- Aim of the task
Please copy the data below exactly, from its first line through the line holding "In the development", and skip the pictures.

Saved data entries

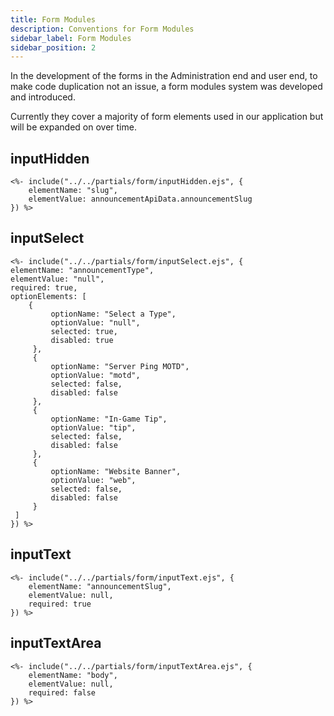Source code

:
 ```yaml
---
title: Form Modules
description: Conventions for Form Modules
sidebar_label: Form Modules
sidebar_position: 2
---
```


In the development of the forms in the Administration end and user end, to make code duplication not an issue, a form modules system was developed and introduced.

Currently they cover a majority of form elements used in our application but will be expanded on over time.

## inputHidden
```
<%- include("../../partials/form/inputHidden.ejs", {
    elementName: "slug",
    elementValue: announcementApiData.announcementSlug
}) %>
```

## inputSelect
```
<%- include("../../partials/form/inputSelect.ejs", {
elementName: "announcementType",
elementValue: "null",
required: true,
optionElements: [
    {
         optionName: "Select a Type",
         optionValue: "null",
         selected: true,
         disabled: true
     },
     {
         optionName: "Server Ping MOTD",
         optionValue: "motd",
         selected: false,
         disabled: false
     },
     {
         optionName: "In-Game Tip",
         optionValue: "tip",
         selected: false,
         disabled: false
     },
     {
         optionName: "Website Banner",
         optionValue: "web",
         selected: false,
         disabled: false
     }
 ]
}) %>                                                        
```

## inputText
```
<%- include("../../partials/form/inputText.ejs", {
    elementName: "announcementSlug",
    elementValue: null,
    required: true
}) %>
```

## inputTextArea
```
<%- include("../../partials/form/inputTextArea.ejs", {
    elementName: "body",
    elementValue: null,
    required: false
}) %>
```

- Finished exercise
Source code

:
 ```yaml
---
title: Form Modules
description: Conventions for Form Modules
sidebar_label: Form Modules
sidebar_position: 2
---
```


In the development of the forms in the Administration end and user end, to make code duplication not an issue, a form modules system was developed and introduced.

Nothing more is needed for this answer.